De espaldas al Mar del Norte, con la playa de Knokke Heist como recordatorio del verano que a punto está de capitular pero aún respira antes de que las hojas del otoño alfombren el suelo, se dispuso la rampa de despegue de la contrarreloj del Mundial con destino a Brujas. El centenario de la carrera arcoíris latió en Flandes, Bélgica, uno de los corazones del ciclismo. Se expandió el de Wout Van Aert, el prodigio belga, jaleado por la algarabía, loca por uno de sus ídolos; un tipo capaz de coronar el Ventoux, conquistar el esprint de los Campos Elíseos y marcar el tiempo en la crono final del Tour.
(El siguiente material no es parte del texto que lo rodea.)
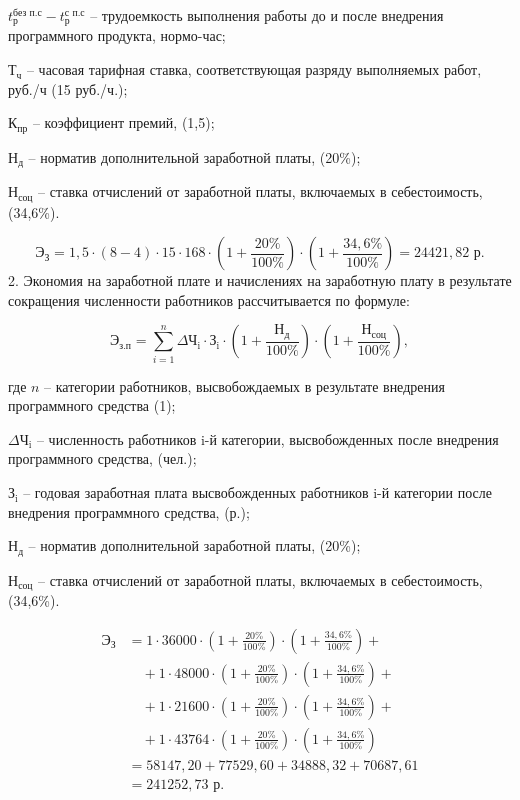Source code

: $t^{\text{без п.с}}_{\text{р}}-t^{\text{с п.с}}_{\text{р}}$ -- трудоемкость выполнения работы до и после внедрения программного продукта, нормо-час;

$\text{Т}_{\text{ч}}$ -- часовая тарифная ставка, соответствующая разряду выполняемых работ, руб./ч (15 руб./ч.);

$\text{К}_{\text{пр}}$ -- коэффициент премий, (1,5);

$\text{Н}_{\text{д}}$ -- норматив дополнительной заработной платы, (20\%);

$\text{Н}_{\text{соц}}$ -- ставка отчислений от заработной платы, включаемых в себестоимость, (34,6\%).

$$
	\text{Э}_{\text{З}} = 1,5 \cdot (8-4)\cdot 15\cdot 168 \cdot  (1+\frac{20\%}{100\%})\cdot (1+\frac{34,6\%}{100\%}) =  24421,82 \text{ р}.

$$
2. Экономия на заработной плате и начислениях на заработную плату в результате сокращения численности работников рассчитывается по формуле:

\begin{equation}
	\text{Э}_{\text{з.п}} = \sum_{i=1}^{n}{\text{$\Delta$Ч}_{\text{i}}\cdot \text{З}_{\text{i}}\cdot  (1+\frac{\text{Н}_{\text{д}}}{100\%})\cdot (1+\frac{\text{Н}_{\text{соц}}}{100\%})},

\end{equation}

где $n$ -- категории работников, высвобождаемых в результате внедрения
программного средства (1);

$\text{$\Delta$Ч}_{\text{i}}$ -- численность работников i-й категории, высвобожденных после
внедрения программного средства, (чел.);

$\text{З}_{\text{i}}$ -- годовая заработная плата высвобожденных работников i-й категории после внедрения программного средства, (р.);

$\text{Н}_{\text{д}}$ -- норматив дополнительной заработной платы, (20\%);

$\text{Н}_{\text{соц}}$ -- ставка отчислений от заработной платы, включаемых в себестоимость, (34,6\%).

\begin{align*}
	\text{Э}_{\text{З}} & = 1 \cdot 36000 \cdot \left(1 + \frac{20\%}{100\%}\right) \cdot \left(1 + \frac{34,6\%}{100\%}\right) +       \\
	                    & \quad + 1 \cdot 48000 \cdot \left(1 + \frac{20\%}{100\%}\right) \cdot \left(1 + \frac{34,6\%}{100\%}\right) + \\
	                    & \quad + 1 \cdot 21600 \cdot \left(1 + \frac{20\%}{100\%}\right) \cdot \left(1 + \frac{34,6\%}{100\%}\right) + \\
	                    & \quad + 1 \cdot 43764 \cdot \left(1 + \frac{20\%}{100\%}\right) \cdot \left(1 + \frac{34,6\%}{100\%}\right)   \\
	                    & = 58147,20 + 77529,60 + 34888,32 + 70687,61                                                                   \\
	                    & = 241252,73 \text{ р}.

\end{align*}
Van Aert plegó el reloj en medio de los vítores de una afición sin mascarilla que gritaba con entusiasmo.

Voló el musculado y apolíneo belga. Detuvo las manecillas en 47:53 sobre un trazado de 43,3 kilómetros. En la planicie se disparó. Una bestialidad. Viajó por el tiempo. Fue muy rápido, pero no lo suficiente. El tiempo pertenece a Filippo Ganna. El campeón en curso destrozó el reloj, registró un alucinante 47:47, y silenció a Bélgica, que se quedó a un palmo del título. Apenas un tarareo separó el oro de la plata. Van Aert, que marcó las mejores referencias, le discutió el triunfo al campeón hasta los estertores. El italiano, en un ejercicio extraordinario, limó la desventaja y elevó el puño al cielo tras mejorar en 6 segundos el registro de Van Aert y en 44 el de Remco Evenepoel, otro portento belga. A los dos los despachó Ganna, que se hospedó otra vez en el hotel de las estrellas, el de las menores vistas. En el Olimpo. Dios del tiempo. Chronos.
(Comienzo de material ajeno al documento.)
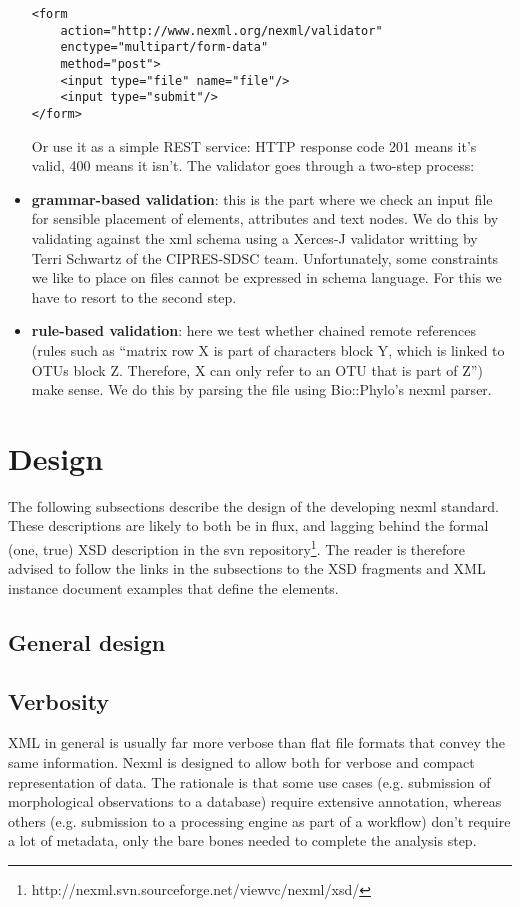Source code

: \documentclass{article}
\begin{document}
\begin{itemize}
\begin{verbatim} 
<form 
    action="http://www.nexml.org/nexml/validator"
    enctype="multipart/form-data" 
    method="post"> 
    <input type="file" name="file"/> 
    <input type="submit"/>
</form> 
\end{verbatim}

Or use it as a simple REST service: HTTP response code 201 means it's
valid, 400 means it isn't. The validator goes through a two-step
process:

\item \textbf{grammar-based validation}: this is the part where we check
an input file for sensible placement of elements, attributes and text
nodes. We do this by validating against the xml schema using a Xerces-J
validator writting by Terri Schwartz of the CIPRES-SDSC team.
Unfortunately, some constraints we like to place on files cannot be
expressed in schema language. For this we have to resort to the second
step.

\item \textbf{rule-based validation}: here we test whether chained
remote references (rules such as ``matrix row X is part of characters
block Y, which is linked to OTUs block Z. Therefore, X can only refer to
an OTU that is part of Z'') make sense. We do this by parsing the file
using Bio::Phylo's nexml parser.

\end{itemize}

\section{Design} The following subsections describe the design of the
developing nexml standard. These descriptions are likely to both be in
flux, and lagging behind the formal (one, true) XSD description in the
svn
repository\footnote{http://nexml.svn.sourceforge.net/viewvc/nexml/xsd/}.
The reader is therefore advised to follow the links in the subsections
to the XSD fragments and XML instance document examples that define the
elements.

\subsection{General design}

\subsection{Verbosity} XML in general is usually far more verbose
than flat file formats that convey the same information. Nexml is
designed to allow both for verbose and compact representation of data.
The rationale is that some use cases (e.g. submission of morphological
observations to a database) require extensive annotation, whereas others
(e.g. submission to a processing engine as part of a workflow) don't
require a lot of metadata, only the bare bones needed to complete the
analysis step.
\end{document}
La bandera de Evenepoel, musculado, compacto, fuerte y ambicioso, fue el hito que aceleró a los más grandes especialistas: tipos altos, rascacielos a pedales, culturistas del reloj. Coceadores de pedales. Caballos salvajes, desatados. A esa estirpe pertenecen Wout Van Aert, Stefan Küng y Filippo Ganna, el campeón que defendía su arcoíris y que siguió pintando el reloj de todos los colores. Tony Martin fue rey de la dinastía cuatro veces. El alemán apagó su historia. Tiempo pasado. El de Ganna subraya el presente y enfoca el futuro, sobre todo después de regenerarse tras un Europeo decepcionante, lejos de su pose de mantis religiosa. Küng, campeón de Europa, perdió el engranaje. Se fue ahogando.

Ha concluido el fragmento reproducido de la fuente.